Senator for Riverview, New Brunswick
- In office December 21, 1984 – May 23, 2004
- Appointed by: Brian Mulroney

MLA for Albert
- In office 1967–1971 Serving with Claude D. Taylor
- Preceded by: Claude D. Taylor / Everett E. Newcombe
- In office 1971–1974 Serving with Malcolm MacLeod
- Succeeded by: Malcolm MacLeod

MLA for Riverview
- In office 1974–1984
- Preceded by: Riding created in 1974.
- Succeeded by: Hubert Seamans

Personal details
- Born: May 23, 1929 Sussex, New Brunswick
- Died: September 23, 2020 (aged 91) Riverview, New Brunswick
- Party: Conservative Progressive Conservative (1984–2004)
- Other political affiliations: Progressive Conservative Party of New Brunswick
- Spouse: Wilmont "Willie" Robertson
- Children: 3
- Profession: Politician
- Cabinet: Minister of Social Program Reform (1982–1984) Minister of Health (1976 & 1978–1982) Minister of Social Services (1972–1974) Minister of Welfare (1971–1972) Minister of Youth (1970–1974)
- Committees: Chairman, Standing Committee on Privileges, Standing Rules and Orders (1991–1996)

= Brenda Robertson =

Canadian politician (1929–2020)

Brenda Mary Robertson (née Tubb, May 23, 1929 – September 23, 2020) was a Canadian politician who served as Senator.
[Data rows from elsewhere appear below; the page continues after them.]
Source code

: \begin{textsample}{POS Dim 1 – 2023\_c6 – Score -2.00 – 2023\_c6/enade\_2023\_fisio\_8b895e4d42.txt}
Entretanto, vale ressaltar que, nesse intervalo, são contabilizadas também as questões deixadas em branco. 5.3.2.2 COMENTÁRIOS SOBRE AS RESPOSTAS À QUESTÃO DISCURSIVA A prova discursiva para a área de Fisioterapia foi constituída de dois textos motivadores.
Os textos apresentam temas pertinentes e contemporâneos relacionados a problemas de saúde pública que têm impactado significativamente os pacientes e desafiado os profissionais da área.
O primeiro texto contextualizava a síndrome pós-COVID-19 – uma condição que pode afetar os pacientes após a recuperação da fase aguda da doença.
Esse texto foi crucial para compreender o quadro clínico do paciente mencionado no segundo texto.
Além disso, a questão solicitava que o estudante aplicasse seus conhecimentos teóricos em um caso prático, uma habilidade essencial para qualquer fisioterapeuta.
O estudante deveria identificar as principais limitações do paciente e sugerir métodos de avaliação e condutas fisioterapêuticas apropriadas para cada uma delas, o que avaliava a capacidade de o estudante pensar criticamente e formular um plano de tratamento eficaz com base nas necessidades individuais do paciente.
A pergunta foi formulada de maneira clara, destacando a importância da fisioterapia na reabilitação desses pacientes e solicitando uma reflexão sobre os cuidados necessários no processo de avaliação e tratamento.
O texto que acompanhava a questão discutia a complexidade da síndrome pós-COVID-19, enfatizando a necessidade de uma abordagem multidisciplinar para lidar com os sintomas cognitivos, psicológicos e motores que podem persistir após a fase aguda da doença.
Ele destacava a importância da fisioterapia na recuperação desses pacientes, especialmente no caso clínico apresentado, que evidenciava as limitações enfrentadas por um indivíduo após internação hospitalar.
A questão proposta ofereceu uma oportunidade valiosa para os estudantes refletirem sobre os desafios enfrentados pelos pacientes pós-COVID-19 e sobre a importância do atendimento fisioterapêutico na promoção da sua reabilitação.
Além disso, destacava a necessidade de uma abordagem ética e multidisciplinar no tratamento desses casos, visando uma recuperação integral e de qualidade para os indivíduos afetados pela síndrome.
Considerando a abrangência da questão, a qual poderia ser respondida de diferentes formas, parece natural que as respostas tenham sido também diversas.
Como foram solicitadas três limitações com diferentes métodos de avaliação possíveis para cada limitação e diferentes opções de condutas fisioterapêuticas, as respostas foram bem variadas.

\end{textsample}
She was the first woman elected to the Legislative Assembly of New Brunswick and the first woman to become a cabinet minister in the province.

==Life==
Born in Sussex, New Brunswick, she was elected to the Legislative Assembly of New Brunswick representing the district of Albert in 1967 and was re-elected four times (1970, 1974, 1978, and 1982) representing the district of Riverview. In 1970, she was appointed Youth Minister. She was also Minister of Social Welfare, Minister of Social Services, Minister of Health, and Minister for Social Program Reform. She remained a Member until her appointment to the Senate on December 21, 1984, representing the senatorial division of Riverview, New Brunswick. She sat as a Progressive Conservative and a Conservative until her retirement on her 75th birthday in 2004. She died on September 23, 2020, at the age of 91.

==Honours==
In 2004, she was made a Member of the Order of New Brunswick in honour of "her tremendous work ethic and commitment to serve New Brunswickers and her country." In 2008, she was made a Member of the Order of Canada in recognition of being a "trailblazer and role model for women in politics".

She received an honorary degree of Doctor of Humane Letters from Mount St. Vincent University in 1973 and an honorary degree of Doctor of Social Science from University of Moncton in 1983.

In 2023 the new bridge over the Petitcodiac River connecting Moncton and Riverview was named The Honourable Brenda Robertson Bridge.